Il primo episodio risale a oltre trent’anni fa, quando ero studentessa cantantessa innamorata, parte di un duo musicale e di arti varie col mio amore del tempo che fu. Stiamo tornando da un provino in una ridente cittadina del nord, famosa per un festival canoro. Uno dei tanti in cui si dice “vi faremo sapere”, per dire che “no”. E alla fine sapevamo solo che era stato un buco nell’acqua. Se lui ci rimaneva male, a me non fregava poi troppo. Lui voleva vivere di arte, a me bastava vivere di lui. Quando cantavamo insieme, poi, succedeva il miracolo.

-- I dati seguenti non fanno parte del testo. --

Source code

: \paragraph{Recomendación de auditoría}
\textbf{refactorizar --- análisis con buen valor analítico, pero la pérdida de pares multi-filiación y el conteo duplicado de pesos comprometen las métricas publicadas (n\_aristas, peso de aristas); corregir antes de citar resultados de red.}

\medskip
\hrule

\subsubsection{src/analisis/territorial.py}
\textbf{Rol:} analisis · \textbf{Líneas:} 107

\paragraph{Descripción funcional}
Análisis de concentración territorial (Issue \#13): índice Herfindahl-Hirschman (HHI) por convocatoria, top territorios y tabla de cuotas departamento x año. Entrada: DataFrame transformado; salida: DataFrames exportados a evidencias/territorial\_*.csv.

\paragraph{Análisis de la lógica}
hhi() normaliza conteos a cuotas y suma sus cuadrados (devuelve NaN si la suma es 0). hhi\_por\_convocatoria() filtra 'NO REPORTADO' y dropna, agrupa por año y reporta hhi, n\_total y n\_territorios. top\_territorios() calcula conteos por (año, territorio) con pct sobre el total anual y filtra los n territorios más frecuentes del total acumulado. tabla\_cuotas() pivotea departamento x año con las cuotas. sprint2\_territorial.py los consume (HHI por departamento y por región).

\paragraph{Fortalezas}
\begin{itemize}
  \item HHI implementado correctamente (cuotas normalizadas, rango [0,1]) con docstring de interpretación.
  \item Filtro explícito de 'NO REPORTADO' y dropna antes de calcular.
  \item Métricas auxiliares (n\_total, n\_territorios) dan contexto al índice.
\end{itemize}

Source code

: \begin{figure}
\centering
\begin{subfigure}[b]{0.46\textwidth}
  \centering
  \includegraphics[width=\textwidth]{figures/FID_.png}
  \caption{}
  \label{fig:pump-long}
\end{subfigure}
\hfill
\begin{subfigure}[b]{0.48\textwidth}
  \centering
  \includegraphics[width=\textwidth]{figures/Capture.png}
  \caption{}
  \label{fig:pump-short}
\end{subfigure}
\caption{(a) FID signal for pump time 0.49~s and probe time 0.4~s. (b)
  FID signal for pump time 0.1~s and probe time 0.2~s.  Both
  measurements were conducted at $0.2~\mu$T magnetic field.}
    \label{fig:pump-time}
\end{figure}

Arte e Amore si incontravano e si prendevano a morsi. Non vinceva nessuno; anzi, meglio, si vinceva entrambi. La spada di luce azzurra dei suoi occhi, la fiamma scura dei miei. E le due voci, così diverse e così indispensabili. Eravamo col resto della banda, quella sera , semitossici e pazzi totali. Che lui comandava con il solo sguardo. Quella sera era triste, e allora tutti tristi insieme a lui. Ma non io. Io, no. Mai avuto comandanti. In più, ero piuttosto bevuta di birra. E io l’alcol lo reggo poco. Fece da cherosene alla mia fiamma e fu provvidenziale. Iniziai a cantare fortissimo, sguaiata e complice, stringendo il mio amore blu. Così buffa e fuori tempo da riuscire a farlo ridere. E iniziò a cantare con me, e i semitossici ad accompagnarci con strumenti improvvisati, due bacchette su un sedile, un’armonica a bocca… e poi mi addormentai sulla sua pancia calda e fui cullata come una bambina. Sognai di vomitare, troppo pigra per farlo davvero. E ci venne incontro la stazione. E un sogno ancora intero, cantò il poeta.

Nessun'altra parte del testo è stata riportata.